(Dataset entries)
——————

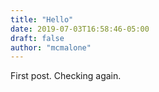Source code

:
```yaml
---
title: "Hello"
date: 2019-07-03T16:58:46-05:00
draft: false
author: "mcmalone"
---
```

First post. Checking again. 

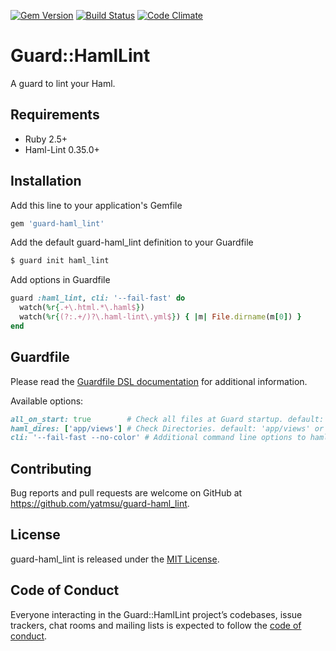 [![Gem Version](https://badge.fury.io/rb/guard-haml_lint.svg)](https://badge.fury.io/rb/guard-haml_lint)
[![Build Status](https://github.com/yatmsu/guard-haml-lint/actions/workflows/tests.yml/badge.svg?branch=master)](https://github.com/yatmsu/guard-haml-lint/actions/workflows/tests.yml?branch=master)
[![Code Climate](https://codeclimate.com/github/yatmsu/guard-haml-lint/badges/gpa.svg)](https://codeclimate.com/github/yatmsu/guard-haml-lint)

# Guard::HamlLint

A guard to lint your Haml.

## Requirements

* Ruby 2.5+
* Haml-Lint 0.35.0+

## Installation

Add this line to your application's Gemfile

```ruby
gem 'guard-haml_lint'
```

Add the default guard-haml_lint definition to your Guardfile

```bash
$ guard init haml_lint
```

Add options in Guardfile

```ruby
guard :haml_lint, cli: '--fail-fast' do
  watch(%r{.+\.html.*\.haml$})
  watch(%r{(?:.+/)?\.haml-lint\.yml$}) { |m| File.dirname(m[0]) }
end
```

## Guardfile

Please read the [Guardfile DSL documentation](https://github.com/guard/guard#readme) for additional information.

Available options:

```ruby
all_on_start: true        # Check all files at Guard startup. default: true
haml_dires: ['app/views'] # Check Directories. default: 'app/views' or '.'
cli: '--fail-fast --no-color' # Additional command line options to haml-lint. default: nil
```

## Contributing

Bug reports and pull requests are welcome on GitHub at https://github.com/yatmsu/guard-haml_lint.

## License

guard-haml_lint is released under the [MIT License](https://opensource.org/licenses/MIT).

## Code of Conduct

Everyone interacting in the Guard::HamlLint project’s codebases, issue trackers, chat rooms and mailing lists is expected to follow the [code of conduct](https://github.com/yatmsu/guard-haml-lint/blob/master/CODE_OF_CONDUCT.md).
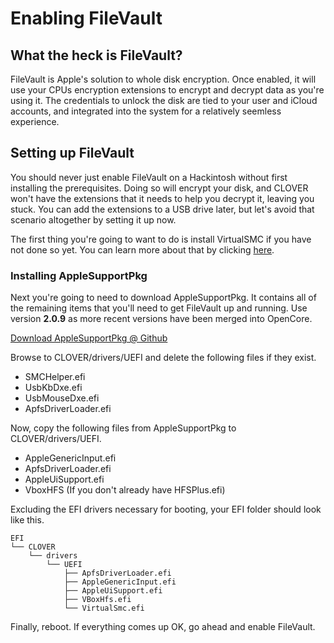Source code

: # Enabling FileVault

## What the heck is FileVault?

FileVault is Apple's solution to whole disk encryption. Once enabled, it will use your CPUs encryption extensions to encrypt and decrypt data as you're using it. The credentials to unlock the disk are tied to your user and iCloud accounts, and integrated into the system for a relatively seemless experience.

## Setting up FileVault

You should never just enable FileVault on a Hackintosh without first installing the prerequisites. Doing so will encrypt your disk, and CLOVER won't have the extensions that it needs to help you decrypt it, leaving you stuck. You can add the extensions to a USB drive later, but let's avoid that scenario altogether by setting it up now.

The first thing you're going to want to do is install VirtualSMC if you have not done so yet. You can learn more about that by clicking [here](https://fewt.gitbook.io/laptopguide/improving-system-management#about-virtualsmc).

### Installing AppleSupportPkg

Next you're going to need to download AppleSupportPkg. It contains all of the remaining items that you'll need to get FileVault up and running. Use version **2.0.9** as more recent versions have been merged into OpenCore.

[Download AppleSupportPkg @ Github](https://github.com/acidanthera/AppleSupportPkg)

Browse to CLOVER/drivers/UEFI and delete the following files if they exist.

* SMCHelper.efi
* UsbKbDxe.efi
* UsbMouseDxe.efi
* ApfsDriverLoader.efi

Now, copy the following files from AppleSupportPkg to CLOVER/drivers/UEFI.

* AppleGenericInput.efi
* ApfsDriverLoader.efi
* AppleUiSupport.efi
* VboxHFS \(If you don't already have HFSPlus.efi\)

Excluding the EFI drivers necessary for booting, your EFI folder should look like this.

```text
EFI
└── CLOVER
    └── drivers
        └── UEFI
            ├── ApfsDriverLoader.efi
            ├── AppleGenericInput.efi
            ├── AppleUiSupport.efi
            ├── VBoxHfs.efi
            └── VirtualSmc.efi
```

Finally, reboot. If everything comes up OK, go ahead and enable FileVault.

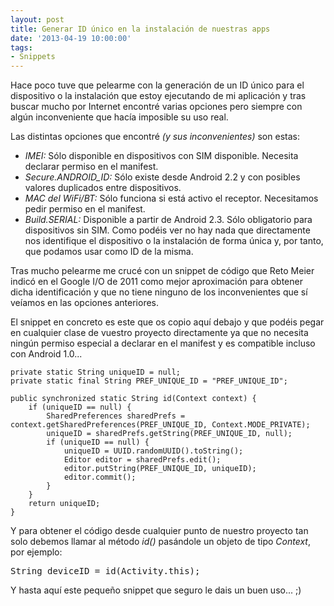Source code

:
 ```yaml
---
layout: post
title: Generar ID único en la instalación de nuestras apps
date: '2013-04-19 10:00:00'
tags:
- Snippets
---
```


Hace poco tuve que pelearme con la generación de un ID único para el dispositivo o la instalación que estoy ejecutando de mi aplicación y tras buscar mucho por Internet encontré varias opciones pero siempre con algún inconveniente que hacía imposible su uso real.

<!--more-->

Las distintas opciones que encontré _(y sus inconvenientes)_ son estas:

- _IMEI:_ Sólo disponible en dispositivos con SIM disponible. Necesita declarar permiso en el manifest.</span>
- *Secure.ANDROID_ID:* Sólo existe desde Android 2.2 y con posibles valores duplicados entre dispositivos.
- _MAC del WiFi/BT:_ Sólo funciona si está activo el receptor. Necesitamos pedir permiso en el manifest.
- _Build.SERIAL:_ Disponible a partir de Android 2.3. Sólo obligatorio para dispositivos sin SIM.
Como podéis ver no hay nada que directamente nos identifique el dispositivo o la instalación de forma única y, por tanto, que podamos usar como ID de la misma.

Tras mucho pelearme me crucé con un snippet de código que Reto Meier indicó en el Google I/O de 2011 como mejor aproximación para obtener dicha identificación y que no tiene ninguno de los inconvenientes que sí veíamos en las opciones anteriores.


El snippet en concreto es este que os copio aquí debajo y que podéis pegar en cualquier clase de vuestro proyecto directamente ya que no necesita ningún permiso especial a declarar en el manifest y es compatible incluso con Android 1.0...

```
private static String uniqueID = null;
private static final String PREF_UNIQUE_ID = "PREF_UNIQUE_ID";

public synchronized static String id(Context context) {
	if (uniqueID == null) {
		SharedPreferences sharedPrefs = context.getSharedPreferences(PREF_UNIQUE_ID, Context.MODE_PRIVATE);
		uniqueID = sharedPrefs.getString(PREF_UNIQUE_ID, null);
		if (uniqueID == null) {
			uniqueID = UUID.randomUUID().toString();
			Editor editor = sharedPrefs.edit();
			editor.putString(PREF_UNIQUE_ID, uniqueID);
			editor.commit();
		}
	}
	return uniqueID;
}
```

Y para obtener el código desde cualquier punto de nuestro proyecto tan solo debemos llamar al método _id()_ pasándole un objeto de tipo _Context_, por ejemplo:
<pre class="brush: java; gutter: true; first-line: 1">String deviceID = id(Activity.this);</pre>
Y hasta aquí este pequeño snippet que seguro le dais un buen uso... ;)
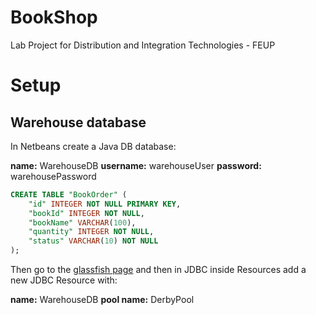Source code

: # BookShop
Lab Project for Distribution and Integration Technologies - FEUP


Setup
=====

Warehouse database
------------------

In Netbeans create a Java DB database:

 **name:** WarehouseDB
 **username:** warehouseUser
**password:** warehousePassword

```sql
CREATE TABLE "BookOrder" (
    "id" INTEGER NOT NULL PRIMARY KEY,
    "bookId" INTEGER NOT NULL,
    "bookName" VARCHAR(100),
    "quantity" INTEGER NOT NULL,
    "status" VARCHAR(10) NOT NULL
);
```

Then go to the [glassfish page](http://localhost:4848) and then in JDBC inside Resources add a new JDBC Resource with:

**name:** WarehouseDB
**pool name:** DerbyPool

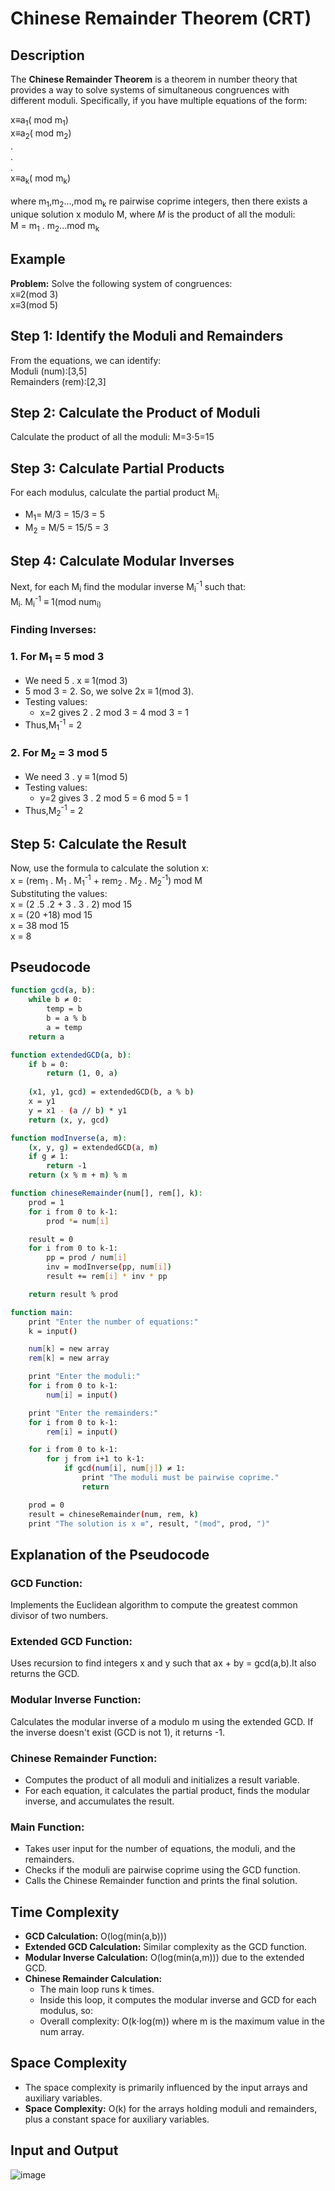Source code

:# Chinese Remainder Theorem (CRT)
## Description
The **Chinese Remainder Theorem** is a theorem in number theory that provides a way to solve systems of simultaneous congruences with different moduli. Specifically, if you have multiple equations of the form:

x≡​a<sub>1</sub>( mod m<sub>1</sub>)<br>
x≡​a<sub>2</sub>( mod m<sub>2</sub>)<br>
 .<br>
 .<br>
 .<br>
x≡​a<sub>k</sub>( mod m<sub>k</sub>)<br><br>
where m<sub>1</sub>,m<sub>2</sub>...,mod m<sub>k</sub> re pairwise coprime integers, then there exists a unique solution x modulo M, where 𝑀 is the product of all the moduli:<br>
  M = m<sub>1</sub> . m<sub>2</sub>...mod m<sub>k</sub>
  ## Example
  **Problem:** Solve the following system of congruences:<br>
x≡​2(mod 3)<br>
x≡​3(mod 5)<br>
## Step 1: Identify the Moduli and Remainders
From the equations, we can identify:<br>
Moduli (num):[3,5]<br>
Remainders (rem):[2,3]
## Step 2: Calculate the Product of Moduli
Calculate the product of all the moduli:
M=3⋅5=15
## Step 3: Calculate Partial Products
For each modulus, calculate the partial product M<sub>i:
- M<sub>1</sub>= M/3 = 15/3 = 5
- M<sub>2</sub> = M/5 = 15/5 = 3
## Step 4: Calculate Modular Inverses
Next, for each M<sub>i</sub> find the modular inverse M<sub>i</sub><sup>-1</sup> such that:<br>
 M<sub>i</sub>. M<sub>i</sub><sup>-1</sup> ≡ 1(mod num<sub>i)
### Finding Inverses:
### 1. For M<sub>1</sub> = 5 mod 3
- We need 5 . x ≡ 1(mod 3)
- 5 mod 3 = 2. So, we solve 2x ≡ 1(mod 3).
- Testing values:
   - x=2 gives 2 . 2 mod 3 = 4 mod 3 = 1
- Thus,M<sub>1</sub><sup>-1</sup> = 2
### 2. For M<sub>2</sub> = 3 mod 5  
- We need 3 . y ≡ 1(mod 5)
- Testing values:
   - y=2 gives 3 . 2 mod 5 = 6 mod 5 = 1
- Thus,M<sub>2</sub><sup>-1</sup> = 2
## Step 5: Calculate the Result
Now, use the formula to calculate the solution x:<br>
      x = (rem<sub>1</sub> . M<sub>1</sub> . M<sub>1</sub><sup>-1</sup> + rem<sub>2</sub> . M<sub>2</sub> .  M<sub>2</sub><sup>-1</sup>) mod M <br>
      Substituting the values:<br>
      x = (2 .5 .2 + 3 . 3 . 2) mod 15<br>
      x = (20 +18) mod 15<br>
      x = 38 mod 15<br>
      x = 8

## Pseudocode
```bash
function gcd(a, b):
    while b ≠ 0:
        temp = b
        b = a % b
        a = temp
    return a

function extendedGCD(a, b):
    if b = 0:
        return (1, 0, a)
    
    (x1, y1, gcd) = extendedGCD(b, a % b)
    x = y1
    y = x1 - (a // b) * y1
    return (x, y, gcd)

function modInverse(a, m):
    (x, y, g) = extendedGCD(a, m)
    if g ≠ 1:
        return -1
    return (x % m + m) % m

function chineseRemainder(num[], rem[], k):
    prod = 1
    for i from 0 to k-1:
        prod *= num[i]

    result = 0
    for i from 0 to k-1:
        pp = prod / num[i]
        inv = modInverse(pp, num[i])
        result += rem[i] * inv * pp

    return result % prod

function main:
    print "Enter the number of equations:"
    k = input()

    num[k] = new array
    rem[k] = new array

    print "Enter the moduli:"
    for i from 0 to k-1:
        num[i] = input()

    print "Enter the remainders:"
    for i from 0 to k-1:
        rem[i] = input()

    for i from 0 to k-1:
        for j from i+1 to k-1:
            if gcd(num[i], num[j]) ≠ 1:
                print "The moduli must be pairwise coprime."
                return

    prod = 0
    result = chineseRemainder(num, rem, k)
    print "The solution is x ≡", result, "(mod", prod, ")"
```
## Explanation of the Pseudocode
### GCD Function:
Implements the Euclidean algorithm to compute the greatest common divisor of two numbers.
### Extended GCD Function:
Uses recursion to find integers x and y such that ax + by = gcd(a,b).It also returns the GCD.
### Modular Inverse Function:
Calculates the modular inverse of a modulo m using the extended GCD. If the inverse doesn't exist (GCD is not 1), it returns -1.
### Chinese Remainder Function:
- Computes the product of all moduli and initializes a result variable.
- For each equation, it calculates the partial product, finds the modular inverse, and accumulates the result.
### Main Function:
- Takes user input for the number of equations, the moduli, and the remainders.
- Checks if the moduli are pairwise coprime using the GCD function.
- Calls the Chinese Remainder function and prints the final solution.

## Time Complexity
- **GCD Calculation:** O(log(min(a,b)))
- **Extended GCD Calculation:** Similar complexity as the GCD function.
- **Modular Inverse Calculation:** O(log(min(a,m))) due to the extended GCD.
- **Chinese Remainder Calculation:**
    - The main loop runs k times.
    - Inside this loop, it computes the modular inverse and GCD for each modulus, so:
    - Overall complexity: O(k⋅log(m)) where m is the maximum value in the num array.
## Space Complexity
- The space complexity is primarily influenced by the input arrays and auxiliary variables.
- **Space Complexity:** O(k) for the arrays holding moduli and remainders, plus a constant space for auxiliary variables.

## Input and Output
![image](https://github.com/user-attachments/assets/cdc6611a-e7d0-47bf-90e0-242fd5a0e6b9)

——————

#### Exercise requirements:
There is a run of lines above from the one with "x≡​a<sub>1</sub>( mod m<sub>1</sub>)<br>" to the one with "For each modulus, calculate"; print exactly that run, both ends included, and nothing else.

#### Solution:
x≡​a<sub>1</sub>( mod m<sub>1</sub>)<br>
x≡​a<sub>2</sub>( mod m<sub>2</sub>)<br>
 .<br>
 .<br>
 .<br>
x≡​a<sub>k</sub>( mod m<sub>k</sub>)<br><br>
where m<sub>1</sub>,m<sub>2</sub>...,mod m<sub>k</sub> re pairwise coprime integers, then there exists a unique solution x modulo M, where 𝑀 is the product of all the moduli:<br>
  M = m<sub>1</sub> . m<sub>2</sub>...mod m<sub>k</sub>
  ## Example
  **Problem:** Solve the following system of congruences:<br>
x≡​2(mod 3)<br>
x≡​3(mod 5)<br>
## Step 1: Identify the Moduli and Remainders
From the equations, we can identify:<br>
Moduli (num):[3,5]<br>
Remainders (rem):[2,3]
## Step 2: Calculate the Product of Moduli
Calculate the product of all the moduli:
M=3⋅5=15
## Step 3: Calculate Partial Products
For each modulus, calculate the partial product M<sub>i:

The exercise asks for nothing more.